## HOW TO COMPLETE THIS TASK
Please reproduce the records below exactly, omitting any pictures they contain.

Start of INFORMATION SUPPLIED

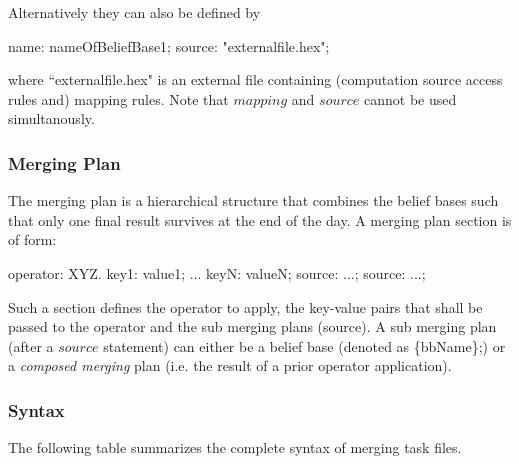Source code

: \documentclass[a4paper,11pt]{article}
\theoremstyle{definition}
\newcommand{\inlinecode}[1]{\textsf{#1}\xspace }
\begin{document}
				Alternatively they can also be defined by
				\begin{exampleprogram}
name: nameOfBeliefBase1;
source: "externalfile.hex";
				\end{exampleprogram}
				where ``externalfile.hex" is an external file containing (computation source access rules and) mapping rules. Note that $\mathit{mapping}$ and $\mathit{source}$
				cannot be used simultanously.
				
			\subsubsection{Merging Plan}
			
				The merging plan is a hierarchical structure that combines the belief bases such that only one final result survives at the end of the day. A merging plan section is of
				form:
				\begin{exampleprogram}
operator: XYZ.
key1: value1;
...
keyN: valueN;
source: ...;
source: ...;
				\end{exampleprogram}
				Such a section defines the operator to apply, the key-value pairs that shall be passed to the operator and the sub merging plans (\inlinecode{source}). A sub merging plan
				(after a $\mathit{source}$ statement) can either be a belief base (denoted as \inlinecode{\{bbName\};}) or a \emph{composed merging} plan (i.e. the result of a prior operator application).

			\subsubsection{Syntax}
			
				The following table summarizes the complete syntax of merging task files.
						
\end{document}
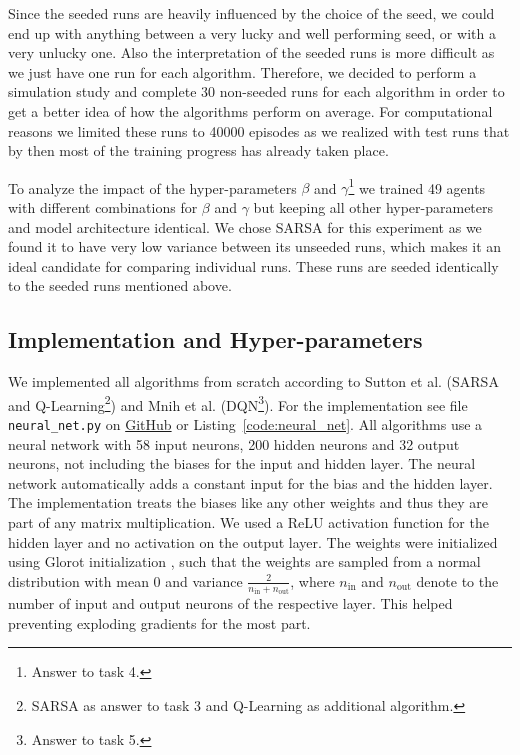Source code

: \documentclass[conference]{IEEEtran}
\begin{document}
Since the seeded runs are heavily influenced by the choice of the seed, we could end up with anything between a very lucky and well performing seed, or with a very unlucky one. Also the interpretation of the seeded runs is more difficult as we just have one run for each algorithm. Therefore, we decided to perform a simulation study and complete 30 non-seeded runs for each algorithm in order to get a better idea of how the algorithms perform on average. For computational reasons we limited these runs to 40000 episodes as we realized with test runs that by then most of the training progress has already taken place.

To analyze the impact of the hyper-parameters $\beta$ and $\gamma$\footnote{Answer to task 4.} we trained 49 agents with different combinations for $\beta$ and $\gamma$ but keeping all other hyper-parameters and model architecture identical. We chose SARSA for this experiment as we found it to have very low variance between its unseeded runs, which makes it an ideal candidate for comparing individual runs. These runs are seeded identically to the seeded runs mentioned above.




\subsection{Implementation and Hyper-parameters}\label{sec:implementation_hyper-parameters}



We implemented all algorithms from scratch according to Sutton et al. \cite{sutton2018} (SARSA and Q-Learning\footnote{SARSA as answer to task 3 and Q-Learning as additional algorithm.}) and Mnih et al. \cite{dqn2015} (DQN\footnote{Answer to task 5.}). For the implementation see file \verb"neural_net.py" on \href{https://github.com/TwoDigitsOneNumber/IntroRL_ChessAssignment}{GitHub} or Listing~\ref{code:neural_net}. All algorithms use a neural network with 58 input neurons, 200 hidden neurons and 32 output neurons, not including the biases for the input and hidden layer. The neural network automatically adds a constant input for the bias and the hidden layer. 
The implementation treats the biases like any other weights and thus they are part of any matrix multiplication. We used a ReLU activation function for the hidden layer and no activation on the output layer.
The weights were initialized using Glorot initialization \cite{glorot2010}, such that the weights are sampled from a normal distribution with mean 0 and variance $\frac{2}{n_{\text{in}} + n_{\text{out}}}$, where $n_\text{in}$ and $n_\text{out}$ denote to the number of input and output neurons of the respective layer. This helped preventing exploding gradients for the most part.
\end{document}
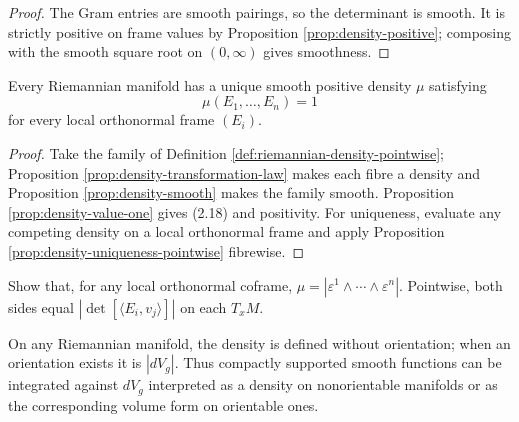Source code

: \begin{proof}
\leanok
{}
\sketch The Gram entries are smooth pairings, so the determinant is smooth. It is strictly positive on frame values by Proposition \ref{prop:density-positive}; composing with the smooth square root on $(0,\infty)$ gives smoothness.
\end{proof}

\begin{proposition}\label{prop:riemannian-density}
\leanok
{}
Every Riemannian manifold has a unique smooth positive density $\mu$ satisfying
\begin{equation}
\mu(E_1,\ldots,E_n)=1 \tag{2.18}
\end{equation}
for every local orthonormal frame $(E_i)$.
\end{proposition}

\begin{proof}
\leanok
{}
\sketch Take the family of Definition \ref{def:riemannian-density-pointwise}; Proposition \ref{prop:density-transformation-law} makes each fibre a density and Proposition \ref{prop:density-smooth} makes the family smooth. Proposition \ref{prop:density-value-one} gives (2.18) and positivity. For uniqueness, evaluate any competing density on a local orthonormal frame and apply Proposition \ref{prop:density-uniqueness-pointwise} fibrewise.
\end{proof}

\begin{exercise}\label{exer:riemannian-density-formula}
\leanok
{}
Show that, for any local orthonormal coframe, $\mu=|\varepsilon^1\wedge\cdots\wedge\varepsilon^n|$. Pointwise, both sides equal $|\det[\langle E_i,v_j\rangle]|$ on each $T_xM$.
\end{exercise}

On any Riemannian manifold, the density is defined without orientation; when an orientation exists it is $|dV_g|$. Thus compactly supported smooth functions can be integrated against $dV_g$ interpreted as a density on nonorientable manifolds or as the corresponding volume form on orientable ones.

End of INFORMATION SUPPLIED

## WRITTEN REPLY
Source code

: \documentclass[a4paper,11pt]{article}
\theoremstyle{definition}
\newcommand{\inlinecode}[1]{\textsf{#1}\xspace }
\begin{document}
				Alternatively they can also be defined by
				\begin{exampleprogram}
name: nameOfBeliefBase1;
source: "externalfile.hex";
				\end{exampleprogram}
				where ``externalfile.hex" is an external file containing (computation source access rules and) mapping rules. Note that $\mathit{mapping}$ and $\mathit{source}$
				cannot be used simultanously.
				
			\subsubsection{Merging Plan}
			
				The merging plan is a hierarchical structure that combines the belief bases such that only one final result survives at the end of the day. A merging plan section is of
				form:
				\begin{exampleprogram}
operator: XYZ.
key1: value1;
...
keyN: valueN;
source: ...;
source: ...;
				\end{exampleprogram}
				Such a section defines the operator to apply, the key-value pairs that shall be passed to the operator and the sub merging plans (\inlinecode{source}). A sub merging plan
				(after a $\mathit{source}$ statement) can either be a belief base (denoted as \inlinecode{\{bbName\};}) or a \emph{composed merging} plan (i.e. the result of a prior operator application).

			\subsubsection{Syntax}
			
				The following table summarizes the complete syntax of merging task files.
						
\end{document}
Source code

: \documentclass[conference]{IEEEtran}
\begin{document}
Since the seeded runs are heavily influenced by the choice of the seed, we could end up with anything between a very lucky and well performing seed, or with a very unlucky one. Also the interpretation of the seeded runs is more difficult as we just have one run for each algorithm. Therefore, we decided to perform a simulation study and complete 30 non-seeded runs for each algorithm in order to get a better idea of how the algorithms perform on average. For computational reasons we limited these runs to 40000 episodes as we realized with test runs that by then most of the training progress has already taken place.

To analyze the impact of the hyper-parameters $\beta$ and $\gamma$\footnote{Answer to task 4.} we trained 49 agents with different combinations for $\beta$ and $\gamma$ but keeping all other hyper-parameters and model architecture identical. We chose SARSA for this experiment as we found it to have very low variance between its unseeded runs, which makes it an ideal candidate for comparing individual runs. These runs are seeded identically to the seeded runs mentioned above.




\subsection{Implementation and Hyper-parameters}\label{sec:implementation_hyper-parameters}



We implemented all algorithms from scratch according to Sutton et al. \cite{sutton2018} (SARSA and Q-Learning\footnote{SARSA as answer to task 3 and Q-Learning as additional algorithm.}) and Mnih et al. \cite{dqn2015} (DQN\footnote{Answer to task 5.}). For the implementation see file \verb"neural_net.py" on \href{https://github.com/TwoDigitsOneNumber/IntroRL_ChessAssignment}{GitHub} or Listing~\ref{code:neural_net}. All algorithms use a neural network with 58 input neurons, 200 hidden neurons and 32 output neurons, not including the biases for the input and hidden layer. The neural network automatically adds a constant input for the bias and the hidden layer. 
The implementation treats the biases like any other weights and thus they are part of any matrix multiplication. We used a ReLU activation function for the hidden layer and no activation on the output layer.
The weights were initialized using Glorot initialization \cite{glorot2010}, such that the weights are sampled from a normal distribution with mean 0 and variance $\frac{2}{n_{\text{in}} + n_{\text{out}}}$, where $n_\text{in}$ and $n_\text{out}$ denote to the number of input and output neurons of the respective layer. This helped preventing exploding gradients for the most part.
\end{document}
Source code

: \begin{proof}
\leanok
{}
\sketch The Gram entries are smooth pairings, so the determinant is smooth. It is strictly positive on frame values by Proposition \ref{prop:density-positive}; composing with the smooth square root on $(0,\infty)$ gives smoothness.
\end{proof}

\begin{proposition}\label{prop:riemannian-density}
\leanok
{}
Every Riemannian manifold has a unique smooth positive density $\mu$ satisfying
\begin{equation}
\mu(E_1,\ldots,E_n)=1 \tag{2.18}
\end{equation}
for every local orthonormal frame $(E_i)$.
\end{proposition}

\begin{proof}
\leanok
{}
\sketch Take the family of Definition \ref{def:riemannian-density-pointwise}; Proposition \ref{prop:density-transformation-law} makes each fibre a density and Proposition \ref{prop:density-smooth} makes the family smooth. Proposition \ref{prop:density-value-one} gives (2.18) and positivity. For uniqueness, evaluate any competing density on a local orthonormal frame and apply Proposition \ref{prop:density-uniqueness-pointwise} fibrewise.
\end{proof}

\begin{exercise}\label{exer:riemannian-density-formula}
\leanok
{}
Show that, for any local orthonormal coframe, $\mu=|\varepsilon^1\wedge\cdots\wedge\varepsilon^n|$. Pointwise, both sides equal $|\det[\langle E_i,v_j\rangle]|$ on each $T_xM$.
\end{exercise}

On any Riemannian manifold, the density is defined without orientation; when an orientation exists it is $|dV_g|$. Thus compactly supported smooth functions can be integrated against $dV_g$ interpreted as a density on nonorientable manifolds or as the corresponding volume form on orientable ones.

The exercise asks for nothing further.